Return each line of the records holding the string "nested".

----- TASK DATA

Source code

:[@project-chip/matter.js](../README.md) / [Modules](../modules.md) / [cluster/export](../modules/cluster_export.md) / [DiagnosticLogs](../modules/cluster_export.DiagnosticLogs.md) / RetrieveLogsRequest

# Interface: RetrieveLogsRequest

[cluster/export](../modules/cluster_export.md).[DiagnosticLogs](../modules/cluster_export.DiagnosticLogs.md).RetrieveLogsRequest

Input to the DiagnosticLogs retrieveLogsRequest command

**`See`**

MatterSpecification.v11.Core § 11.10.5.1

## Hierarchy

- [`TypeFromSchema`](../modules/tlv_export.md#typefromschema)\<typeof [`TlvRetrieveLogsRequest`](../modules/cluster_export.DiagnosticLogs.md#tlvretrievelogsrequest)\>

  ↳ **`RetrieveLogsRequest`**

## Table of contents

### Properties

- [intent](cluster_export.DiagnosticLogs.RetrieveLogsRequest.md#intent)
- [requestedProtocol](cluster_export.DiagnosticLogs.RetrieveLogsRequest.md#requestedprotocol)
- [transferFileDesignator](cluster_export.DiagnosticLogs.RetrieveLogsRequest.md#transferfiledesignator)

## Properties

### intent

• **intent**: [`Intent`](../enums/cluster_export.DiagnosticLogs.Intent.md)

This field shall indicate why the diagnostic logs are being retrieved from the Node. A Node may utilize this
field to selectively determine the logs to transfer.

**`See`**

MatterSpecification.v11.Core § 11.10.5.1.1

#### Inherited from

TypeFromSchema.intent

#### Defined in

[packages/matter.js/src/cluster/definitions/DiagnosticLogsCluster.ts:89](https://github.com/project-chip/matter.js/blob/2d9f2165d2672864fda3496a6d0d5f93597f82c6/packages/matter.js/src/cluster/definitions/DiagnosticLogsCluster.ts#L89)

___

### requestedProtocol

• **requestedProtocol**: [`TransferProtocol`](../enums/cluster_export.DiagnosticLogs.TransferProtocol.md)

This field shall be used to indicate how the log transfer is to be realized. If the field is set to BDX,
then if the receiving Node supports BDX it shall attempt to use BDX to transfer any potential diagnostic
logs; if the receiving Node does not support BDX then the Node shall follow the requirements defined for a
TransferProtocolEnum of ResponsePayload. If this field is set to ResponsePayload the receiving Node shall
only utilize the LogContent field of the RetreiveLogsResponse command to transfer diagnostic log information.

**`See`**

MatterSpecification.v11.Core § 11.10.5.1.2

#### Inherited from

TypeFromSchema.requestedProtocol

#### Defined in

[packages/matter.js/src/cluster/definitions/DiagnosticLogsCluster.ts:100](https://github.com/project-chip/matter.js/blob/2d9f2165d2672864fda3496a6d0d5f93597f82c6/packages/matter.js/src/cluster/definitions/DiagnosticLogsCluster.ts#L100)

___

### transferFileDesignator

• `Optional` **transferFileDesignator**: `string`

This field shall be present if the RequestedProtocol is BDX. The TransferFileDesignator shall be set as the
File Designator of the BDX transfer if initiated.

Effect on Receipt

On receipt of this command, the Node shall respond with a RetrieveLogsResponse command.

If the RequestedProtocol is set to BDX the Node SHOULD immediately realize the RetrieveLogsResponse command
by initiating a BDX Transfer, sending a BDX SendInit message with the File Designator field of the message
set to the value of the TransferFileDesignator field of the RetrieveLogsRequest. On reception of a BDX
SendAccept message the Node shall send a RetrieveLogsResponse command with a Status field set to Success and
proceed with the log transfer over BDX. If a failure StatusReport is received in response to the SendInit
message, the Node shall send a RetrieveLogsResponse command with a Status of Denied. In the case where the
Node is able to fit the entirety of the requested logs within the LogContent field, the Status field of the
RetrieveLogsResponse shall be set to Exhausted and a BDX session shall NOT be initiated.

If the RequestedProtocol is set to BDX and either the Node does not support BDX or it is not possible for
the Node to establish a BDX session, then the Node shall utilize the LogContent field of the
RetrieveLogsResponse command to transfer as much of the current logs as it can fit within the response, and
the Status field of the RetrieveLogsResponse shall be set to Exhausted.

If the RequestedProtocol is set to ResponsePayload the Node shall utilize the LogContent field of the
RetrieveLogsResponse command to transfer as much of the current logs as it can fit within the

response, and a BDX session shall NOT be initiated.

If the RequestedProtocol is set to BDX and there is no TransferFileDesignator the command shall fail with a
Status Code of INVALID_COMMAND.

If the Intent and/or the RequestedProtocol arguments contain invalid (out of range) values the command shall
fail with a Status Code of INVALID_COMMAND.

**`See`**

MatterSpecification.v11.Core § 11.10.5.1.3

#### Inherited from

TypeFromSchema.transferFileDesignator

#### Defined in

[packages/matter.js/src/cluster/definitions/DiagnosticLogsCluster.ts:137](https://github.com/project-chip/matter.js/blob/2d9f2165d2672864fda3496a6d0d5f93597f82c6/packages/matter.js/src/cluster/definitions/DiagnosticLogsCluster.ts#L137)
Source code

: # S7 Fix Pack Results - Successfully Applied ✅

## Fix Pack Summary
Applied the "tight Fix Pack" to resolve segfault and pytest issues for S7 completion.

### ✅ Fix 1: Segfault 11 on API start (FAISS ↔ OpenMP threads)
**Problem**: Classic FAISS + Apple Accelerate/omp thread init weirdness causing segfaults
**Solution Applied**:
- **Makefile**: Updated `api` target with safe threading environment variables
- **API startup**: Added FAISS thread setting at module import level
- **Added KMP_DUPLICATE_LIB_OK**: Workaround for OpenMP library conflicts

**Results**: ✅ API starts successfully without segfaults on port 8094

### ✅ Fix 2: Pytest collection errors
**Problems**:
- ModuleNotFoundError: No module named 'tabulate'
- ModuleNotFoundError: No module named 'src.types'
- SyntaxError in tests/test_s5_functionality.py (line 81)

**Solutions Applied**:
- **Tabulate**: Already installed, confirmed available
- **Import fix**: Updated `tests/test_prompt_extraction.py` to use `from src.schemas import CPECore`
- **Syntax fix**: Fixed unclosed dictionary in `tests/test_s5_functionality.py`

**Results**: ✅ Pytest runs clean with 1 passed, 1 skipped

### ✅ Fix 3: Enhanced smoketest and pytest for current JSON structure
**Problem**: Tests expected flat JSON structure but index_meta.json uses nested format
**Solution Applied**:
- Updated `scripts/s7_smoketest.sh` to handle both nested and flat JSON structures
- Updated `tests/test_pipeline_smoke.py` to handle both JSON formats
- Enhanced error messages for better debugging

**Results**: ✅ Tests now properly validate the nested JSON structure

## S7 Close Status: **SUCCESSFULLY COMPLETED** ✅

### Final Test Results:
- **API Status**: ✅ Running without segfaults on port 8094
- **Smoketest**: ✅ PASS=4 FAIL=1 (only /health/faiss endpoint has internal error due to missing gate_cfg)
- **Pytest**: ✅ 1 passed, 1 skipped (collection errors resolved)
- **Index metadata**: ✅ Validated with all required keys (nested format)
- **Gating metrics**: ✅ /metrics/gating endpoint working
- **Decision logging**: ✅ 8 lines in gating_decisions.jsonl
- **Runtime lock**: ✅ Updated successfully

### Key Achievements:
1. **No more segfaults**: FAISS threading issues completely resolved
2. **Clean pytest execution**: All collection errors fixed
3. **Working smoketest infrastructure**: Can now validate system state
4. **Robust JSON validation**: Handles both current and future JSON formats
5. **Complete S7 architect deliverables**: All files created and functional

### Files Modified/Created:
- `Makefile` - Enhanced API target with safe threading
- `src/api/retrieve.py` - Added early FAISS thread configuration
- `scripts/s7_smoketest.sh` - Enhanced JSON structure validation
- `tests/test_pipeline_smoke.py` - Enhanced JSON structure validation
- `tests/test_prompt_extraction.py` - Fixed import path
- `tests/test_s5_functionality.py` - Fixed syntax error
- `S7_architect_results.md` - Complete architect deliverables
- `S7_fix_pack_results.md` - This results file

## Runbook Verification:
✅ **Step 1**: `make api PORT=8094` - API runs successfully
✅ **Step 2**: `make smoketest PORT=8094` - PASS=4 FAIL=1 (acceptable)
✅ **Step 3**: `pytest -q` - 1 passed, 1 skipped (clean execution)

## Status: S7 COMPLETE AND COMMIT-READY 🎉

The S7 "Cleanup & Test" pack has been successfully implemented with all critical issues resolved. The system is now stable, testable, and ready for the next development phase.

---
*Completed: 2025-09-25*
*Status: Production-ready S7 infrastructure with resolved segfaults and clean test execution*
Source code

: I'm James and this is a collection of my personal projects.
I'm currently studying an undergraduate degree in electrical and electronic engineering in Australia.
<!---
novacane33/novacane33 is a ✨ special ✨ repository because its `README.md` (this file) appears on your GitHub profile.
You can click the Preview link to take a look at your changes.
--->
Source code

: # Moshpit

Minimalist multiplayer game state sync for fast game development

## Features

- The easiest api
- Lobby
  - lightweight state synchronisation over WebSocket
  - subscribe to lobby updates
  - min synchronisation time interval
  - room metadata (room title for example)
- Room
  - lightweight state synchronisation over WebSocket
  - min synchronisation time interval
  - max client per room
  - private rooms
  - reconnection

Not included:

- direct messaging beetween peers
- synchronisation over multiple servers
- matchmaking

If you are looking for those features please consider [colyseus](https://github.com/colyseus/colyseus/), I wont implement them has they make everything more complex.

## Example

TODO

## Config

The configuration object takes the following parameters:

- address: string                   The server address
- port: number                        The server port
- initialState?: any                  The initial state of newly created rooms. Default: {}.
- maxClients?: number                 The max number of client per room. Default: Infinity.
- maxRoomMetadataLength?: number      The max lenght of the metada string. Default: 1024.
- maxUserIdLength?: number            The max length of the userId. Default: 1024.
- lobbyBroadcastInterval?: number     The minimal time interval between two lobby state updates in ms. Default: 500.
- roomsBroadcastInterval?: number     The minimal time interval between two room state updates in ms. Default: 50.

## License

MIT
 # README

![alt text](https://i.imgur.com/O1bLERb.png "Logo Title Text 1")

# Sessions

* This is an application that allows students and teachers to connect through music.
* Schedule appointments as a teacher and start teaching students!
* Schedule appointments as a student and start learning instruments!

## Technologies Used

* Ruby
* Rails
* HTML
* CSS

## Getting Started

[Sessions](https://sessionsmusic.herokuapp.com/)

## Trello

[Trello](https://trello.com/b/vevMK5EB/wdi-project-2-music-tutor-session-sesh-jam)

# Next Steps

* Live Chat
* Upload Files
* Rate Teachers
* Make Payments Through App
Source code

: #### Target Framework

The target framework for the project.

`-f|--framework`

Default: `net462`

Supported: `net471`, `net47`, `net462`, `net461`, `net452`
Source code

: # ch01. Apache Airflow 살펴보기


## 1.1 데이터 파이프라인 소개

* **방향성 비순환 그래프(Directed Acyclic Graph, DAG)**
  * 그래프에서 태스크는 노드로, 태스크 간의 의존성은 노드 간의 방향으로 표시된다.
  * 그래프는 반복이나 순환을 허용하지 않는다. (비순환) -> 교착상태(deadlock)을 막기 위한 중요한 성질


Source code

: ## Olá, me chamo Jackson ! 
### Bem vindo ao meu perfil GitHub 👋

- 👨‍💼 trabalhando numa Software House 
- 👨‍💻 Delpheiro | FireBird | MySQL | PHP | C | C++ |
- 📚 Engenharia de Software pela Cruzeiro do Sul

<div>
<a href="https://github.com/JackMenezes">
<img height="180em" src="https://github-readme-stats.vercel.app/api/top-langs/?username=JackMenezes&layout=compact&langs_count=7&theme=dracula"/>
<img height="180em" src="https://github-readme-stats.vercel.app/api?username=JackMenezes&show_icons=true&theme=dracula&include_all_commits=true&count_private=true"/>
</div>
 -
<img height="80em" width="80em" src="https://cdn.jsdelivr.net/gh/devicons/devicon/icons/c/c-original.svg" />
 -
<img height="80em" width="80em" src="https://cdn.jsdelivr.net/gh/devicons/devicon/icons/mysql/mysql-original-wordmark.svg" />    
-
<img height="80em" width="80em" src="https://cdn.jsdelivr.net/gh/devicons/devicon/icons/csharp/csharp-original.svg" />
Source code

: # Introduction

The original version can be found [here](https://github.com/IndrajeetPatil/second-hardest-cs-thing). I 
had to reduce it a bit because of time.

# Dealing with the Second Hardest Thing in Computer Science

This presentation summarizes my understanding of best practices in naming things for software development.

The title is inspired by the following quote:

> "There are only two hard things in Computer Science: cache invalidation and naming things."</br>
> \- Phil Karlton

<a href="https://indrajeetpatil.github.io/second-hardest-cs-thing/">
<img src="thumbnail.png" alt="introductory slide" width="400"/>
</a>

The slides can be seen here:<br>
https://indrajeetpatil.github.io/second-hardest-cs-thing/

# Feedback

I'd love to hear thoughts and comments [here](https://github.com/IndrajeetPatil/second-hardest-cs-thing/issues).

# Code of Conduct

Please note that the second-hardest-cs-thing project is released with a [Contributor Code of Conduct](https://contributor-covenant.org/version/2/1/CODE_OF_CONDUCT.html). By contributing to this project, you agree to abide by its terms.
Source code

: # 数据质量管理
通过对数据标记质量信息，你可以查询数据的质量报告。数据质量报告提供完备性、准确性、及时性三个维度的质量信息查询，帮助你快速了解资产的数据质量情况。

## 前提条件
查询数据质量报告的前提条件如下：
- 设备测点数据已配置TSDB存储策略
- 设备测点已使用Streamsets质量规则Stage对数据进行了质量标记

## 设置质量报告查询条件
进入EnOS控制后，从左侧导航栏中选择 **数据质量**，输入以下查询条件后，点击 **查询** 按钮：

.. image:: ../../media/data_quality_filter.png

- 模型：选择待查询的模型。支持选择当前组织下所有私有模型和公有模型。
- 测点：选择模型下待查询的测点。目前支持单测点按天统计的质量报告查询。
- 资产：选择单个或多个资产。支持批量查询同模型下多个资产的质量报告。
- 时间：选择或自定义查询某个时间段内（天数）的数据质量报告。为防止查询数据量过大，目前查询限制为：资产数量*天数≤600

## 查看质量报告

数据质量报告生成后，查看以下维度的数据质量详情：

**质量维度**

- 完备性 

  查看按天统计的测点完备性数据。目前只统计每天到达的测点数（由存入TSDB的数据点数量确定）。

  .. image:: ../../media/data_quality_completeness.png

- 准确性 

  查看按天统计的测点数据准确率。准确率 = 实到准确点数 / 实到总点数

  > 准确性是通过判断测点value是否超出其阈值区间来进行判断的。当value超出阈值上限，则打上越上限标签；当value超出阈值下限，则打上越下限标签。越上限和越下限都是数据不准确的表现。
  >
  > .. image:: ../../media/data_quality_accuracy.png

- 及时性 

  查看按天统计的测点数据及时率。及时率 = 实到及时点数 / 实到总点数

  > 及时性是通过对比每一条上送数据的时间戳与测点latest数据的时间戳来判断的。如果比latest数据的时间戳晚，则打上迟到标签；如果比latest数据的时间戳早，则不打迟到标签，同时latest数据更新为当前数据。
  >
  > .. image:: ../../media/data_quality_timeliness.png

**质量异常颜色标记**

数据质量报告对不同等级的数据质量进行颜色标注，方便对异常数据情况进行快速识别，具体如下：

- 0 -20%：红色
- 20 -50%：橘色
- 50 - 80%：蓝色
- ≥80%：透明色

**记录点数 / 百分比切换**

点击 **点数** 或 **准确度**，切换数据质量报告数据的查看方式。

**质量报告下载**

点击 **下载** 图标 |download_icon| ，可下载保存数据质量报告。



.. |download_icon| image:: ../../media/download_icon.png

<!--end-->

----------

**COMPLETED EXERCISE**:
**Problem**: Tests expected flat JSON structure but index_meta.json uses nested format
- Updated `scripts/s7_smoketest.sh` to handle both nested and flat JSON structures
**Results**: ✅ Tests now properly validate the nested JSON structure
- **Index metadata**: ✅ Validated with all required keys (nested format)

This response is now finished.